In chronic myeloid leukemia (CML), the recommended dose of imatinib depends on the phase of the disease. In chronic phase of CML the dose is 400 mg/day; in the acceleration phase and at blast crisis it is 600 mg/day. The drug should be taken once daily. Treatment with the drug is carried out as long as there is a clinical effect. In absence of marked side effects, neutropenia or thrombocytopenia unrelated to leukemia the dose can be increased from 400 to 600 or 800 mg/day in patients in chronic phase of disease and from 600 to 800 mg/day in patients in acceleration phase and at blast crisis.

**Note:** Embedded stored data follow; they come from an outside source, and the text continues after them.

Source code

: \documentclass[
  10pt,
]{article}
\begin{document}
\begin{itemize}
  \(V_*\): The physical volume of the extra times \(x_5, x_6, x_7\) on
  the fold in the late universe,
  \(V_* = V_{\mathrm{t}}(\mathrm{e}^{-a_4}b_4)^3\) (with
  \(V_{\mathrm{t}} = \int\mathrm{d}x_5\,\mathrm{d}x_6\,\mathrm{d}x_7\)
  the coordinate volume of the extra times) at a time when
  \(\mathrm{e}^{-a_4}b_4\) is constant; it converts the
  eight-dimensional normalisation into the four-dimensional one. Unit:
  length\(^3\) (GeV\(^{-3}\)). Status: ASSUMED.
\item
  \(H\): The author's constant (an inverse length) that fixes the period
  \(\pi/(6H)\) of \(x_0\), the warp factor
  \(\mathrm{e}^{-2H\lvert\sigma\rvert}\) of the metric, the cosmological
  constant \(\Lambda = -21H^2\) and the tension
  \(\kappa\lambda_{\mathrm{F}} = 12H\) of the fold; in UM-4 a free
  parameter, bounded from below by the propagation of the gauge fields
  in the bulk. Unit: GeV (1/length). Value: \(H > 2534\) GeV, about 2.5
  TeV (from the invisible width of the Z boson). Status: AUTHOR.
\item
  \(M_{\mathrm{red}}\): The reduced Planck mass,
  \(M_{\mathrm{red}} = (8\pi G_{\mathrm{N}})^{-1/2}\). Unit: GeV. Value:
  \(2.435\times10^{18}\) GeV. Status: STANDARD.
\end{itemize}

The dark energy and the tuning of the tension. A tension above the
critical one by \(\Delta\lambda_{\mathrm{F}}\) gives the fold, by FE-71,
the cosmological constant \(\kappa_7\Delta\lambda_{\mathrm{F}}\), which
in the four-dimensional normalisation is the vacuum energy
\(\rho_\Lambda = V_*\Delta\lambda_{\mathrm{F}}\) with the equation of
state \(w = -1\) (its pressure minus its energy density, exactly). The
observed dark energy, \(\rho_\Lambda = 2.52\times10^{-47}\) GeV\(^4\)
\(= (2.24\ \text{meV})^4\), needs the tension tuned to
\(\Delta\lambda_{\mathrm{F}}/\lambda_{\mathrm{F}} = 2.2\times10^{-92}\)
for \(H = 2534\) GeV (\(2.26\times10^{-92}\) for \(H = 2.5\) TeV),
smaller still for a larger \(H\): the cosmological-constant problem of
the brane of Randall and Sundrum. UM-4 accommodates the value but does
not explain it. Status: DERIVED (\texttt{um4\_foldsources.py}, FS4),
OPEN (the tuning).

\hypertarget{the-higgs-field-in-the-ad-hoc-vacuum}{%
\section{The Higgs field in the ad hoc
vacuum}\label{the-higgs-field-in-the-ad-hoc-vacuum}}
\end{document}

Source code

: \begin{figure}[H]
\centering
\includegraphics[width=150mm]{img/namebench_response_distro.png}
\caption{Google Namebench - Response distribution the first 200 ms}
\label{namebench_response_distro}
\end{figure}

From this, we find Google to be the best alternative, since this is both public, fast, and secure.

This dose increase may be necessary in CML progression (at any stage), in the absence of a satisfactory hematological response after 3 months of treatment, cytogenetic response after 12 months of therapy or in the loss of previously achieved hematological and/or cytogenetic response. In children over 2 years of age, the dosing regimen is based on body surface area. A dose of 340 mg/m/day is recommended for children with chronic phase XMJI and acceleration phase. The total daily dose in children should not exceed 600 mg. The daily dose of the drug can be taken simultaneously or divided into 2 equal doses – morning and evening.
In Ph+ acute lymphoblastic leukemia (ALL) the recommended dose of the drug is 600 mg/day.
In myelodysplastic/myeloproliferative (MDS/MPD) diseases the recommended dose of imatinib is 400 mg/day.
In case of signs of disease progression, imatinib therapy should be discontinued.
In inoperable, recurrent and/or metastatic bulging dermatofibrosarcoma, the recommended dose of the drug is 800 mg/day.
In systemic mastocytosis (SM) in the absence of a D816V c-Kit mutation, the recommended dose of imatinib is 400 mg/day. With unknown mutational status and insufficient efficacy of previous therapy, the recommended dose is 400 mg/day.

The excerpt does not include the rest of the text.